I converted it into a belt drive with a locking pin to loosen the draw bar. I'd include the brass hammer/wrench I made.
home made power cross feed that works half decent.
I'll include the igaging dro.
I'd include the collets that came with it and some end mills and the various tools.

What would you folks pay for this? What's a fair price?


I had been looking at some First knee mills, Hartford mills, there's a Kent for a good price. Last two are turret mills. All around the 1500-1800 range.

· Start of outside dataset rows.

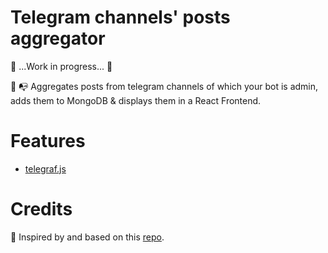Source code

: # Telegram channels' posts aggregator

🚧 ...Work in progress... 🚧

📩 📭 Aggregates posts from telegram channels of which your bot is admin, adds them to MongoDB &amp; displays them in a React Frontend.

# Features

- [telegraf.js](https://telegraf.js.org/#/?id=features)

# Credits

🙏 Inspired by and based on this [repo](https://github.com/foreseaz/tg-channel-dashboard).
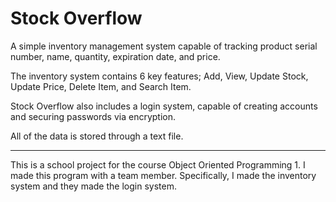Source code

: # Stock Overflow 

A simple inventory management system capable of tracking product serial number, name, quantity, expiration date, and price.

The inventory system contains 6 key features; Add, View, Update Stock, Update Price, Delete Item, and Search Item.

Stock Overflow also includes a login system, capable of creating accounts and securing passwords via encryption.

All of the data is stored through a text file.

----

This is a school project for the course Object Oriented Programming 1.
I made this program with a team member. Specifically, I made the inventory system and they made the login system.

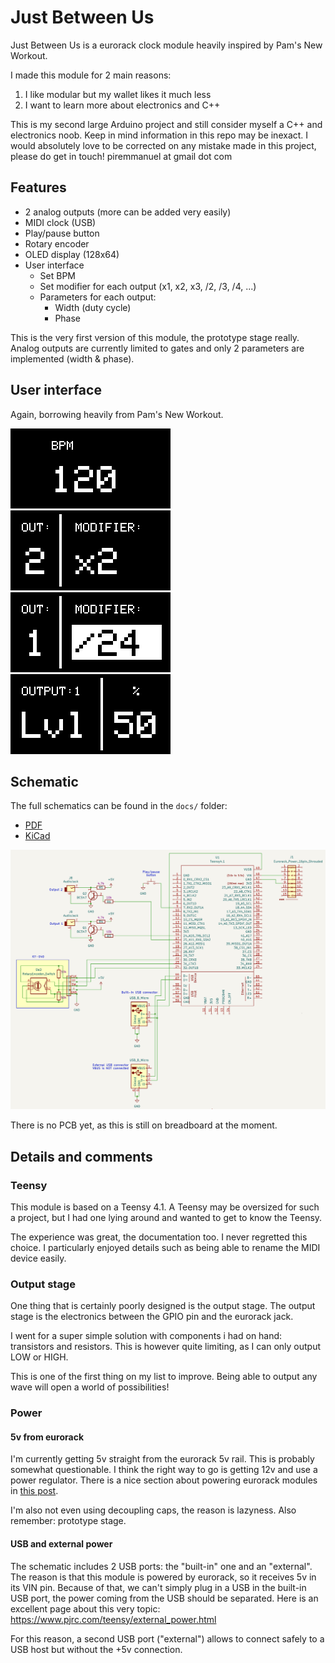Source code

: # Just Between Us

Just Between Us is a eurorack clock module heavily inspired by Pam's New Workout.

I made this module for 2 main reasons:

1. I like modular but my wallet likes it much less
2. I want to learn more about electronics and C++

This is my second large Arduino project and still consider myself a C++ and electronics noob. Keep in mind information in this repo may be inexact. I would absolutely love to be corrected on any mistake made in this project, please do get in touch! piremmanuel at gmail dot com

## Features

- 2 analog outputs (more can be added very easily)
- MIDI clock (USB)
- Play/pause button
- Rotary encoder
- OLED display (128x64)
- User interface
  - Set BPM
  - Set modifier for each output (x1, x2, x3, /2, /3, /4, ...)
  - Parameters for each output:
    - Width (duty cycle)
    - Phase

This is the very first version of this module, the prototype stage really. Analog outputs are currently limited to gates and only 2 parameters are implemented (width & phase).

## User interface

Again, borrowing heavily from Pam's New Workout.

![UI - bpm](./docs/assets/UI-bpm.png)
![UI - modifier](./docs/assets/UI-modifier.png)
![UI - modifier edit](./docs/assets/UI-modifier-edit.png)
![UI - parameter](./docs/assets/UI-parameter.png)

## Schematic

The full schematics can be found in the `docs/` folder:

- [PDF](./docs/schematic.pdf)
- [KiCad](./docs/JustBetweenUs.kicad_sch)

![Full Schematic](./docs/assets/schematic.png)

There is no PCB yet, as this is still on breadboard at the moment.

## Details and comments

### Teensy

This module is based on a Teensy 4.1. A Teensy may be oversized for such a project, but I had one lying around and wanted to get to know the Teensy.

The experience was great, the documentation too. I never regretted this choice. I particularly enjoyed details such as being able to rename the MIDI device easily.

### Output stage

One thing that is certainly poorly designed is the output stage. The output stage is the electronics between the GPIO pin and the eurorack jack.

I went for a super simple solution with components i had on hand: transistors and resistors. This is however quite limiting, as I can only output LOW or HIGH.

This is one of the first thing on my list to improve. Being able to output any wave will open a world of possibilities!

### Power

#### 5v from eurorack

I'm currently getting 5v straight from the eurorack 5v rail. This is probably somewhat questionable. I think the right way to go is getting 12v and use a power regulator. There is a nice section about powering eurorack modules in [this post](https://blog.thea.codes/designing-big-honking-button/).

I'm also not even using decoupling caps, the reason is lazyness. Also remember: prototype stage.

#### USB and external power

The schematic includes 2 USB ports: the "built-in" one and an "external". The reason is that this module is powered by eurorack, so it receives 5v in its VIN pin. Because of that, we can't simply plug in a USB in the built-in USB port, the power coming from the USB should be separated. Here is an excellent page about this very topic: https://www.pjrc.com/teensy/external_power.html

For this reason, a second USB port ("external") allows to connect safely to a USB host but without the +5v connection.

It would be cleaned up, obviously.


----------



## coherent (Sep 18, 2017)

I sold a similar sized LMS mill on Craigslist when I moved up to a larger mill.  You simply don't see a lot of small mills for sale so I received way more inquires than I expected.  Mine sold within a couple days to the first person who came to see it. What it's value is depends on the age and condition obviously so it could be anywhere from 30-80% of the cost of a similar new one. I'd clean it up really good, take a couple pics and search the web for what others similar models/condition have sold for on ebay etc. Start a littler high on the price. Folks are going to make you an offer for less no matter what your price, so leave room to "make them a deal" and still get a fair price. Keep any tooling or accessories you will be able to use with your next mill.


----------



## Ken from ontario (Sep 18, 2017)

Shawn, you may not like what I'm about to say but I'm only looking at this deal from the eyes of a buyer who is familiar with the current prices of these mills (and their lower price when they go on sale), a buyer is not going to pay you the same price as the new  on sale price ,all the extras on yours are to tantalize the potential buyer and hopefully push them to buy now rather than wait for the sale to come about.
You know Princess auto sells them 4 times a year for $899.99,busy bee  selles slightly higher at $999.99, you should be able to get $600 to $650 without any problem,if you are happy with $650, then ask for $750  or best reasonable offer.
That's what I would do if I were you.
Best of luck.


----------



## jocat54 (Sep 18, 2017)

Shawn, I sold a Grizzly8689 mini mill last year it had all the same type mods (belt drive, igaging dro, x power feed, ect.) I sold it to cheap I think--sold it to the first caller and had people wanting to give me more if I would sell it to them---but I had told the first guy I would hold it until he looked at it. Sold it for $450. If I remember right, I bought it on sale for $589. Here is a picture of it.


----------



## jocat54 (Sep 18, 2017)

Shawn, I sold a Grizzly8689 mini mill last year it had all the same type mods (belt drive, igaging dro, x power feed, ect.) I sold it to cheap I think--sold it to the first caller and had people wanting to give me more if I would sell it to them---but I had told the first guy I would hold it until he looked at it. Sold it for $450. If I remember right, I bought it on sale for $589. Here is a picture of it.


View attachment 242056


----------



## Hukshawn (Sep 19, 2017)

Hmm. Thanks for the info, guys.


----------



## Hukshawn (Sep 19, 2017)

Hmm. Thanks for the info, guys.


----------



## 9t8z28 (Sep 25, 2017)

I was just thinking of selling my X2D with a lot of mods similair to what you have done.  This is good info.


----------



## Hukshawn (Sep 25, 2017)

jocat54 said:


> Shawn, I sold a Grizzly8689 mini mill last year it had all the same type mods (belt drive, igaging dro, x power feed, ect.) I sold it to cheap I think--sold it to the first caller and had people wanting to give me more if I would sell it to them---but I had told the first guy I would hold it until he looked at it. Sold it for $450. If I remember right, I bought it on sale for $589. Here is a picture of it.
> 
> 
> View attachment 242056




I feel that is very cheap for these machines. Was that price new? These units are over a thousand new up here in Canada.


----------



## jocat54 (Sep 26, 2017)

Hukshawn said:


> I feel that is very cheap for these machines. Was that price new? These units are over a thousand new up here in Canada.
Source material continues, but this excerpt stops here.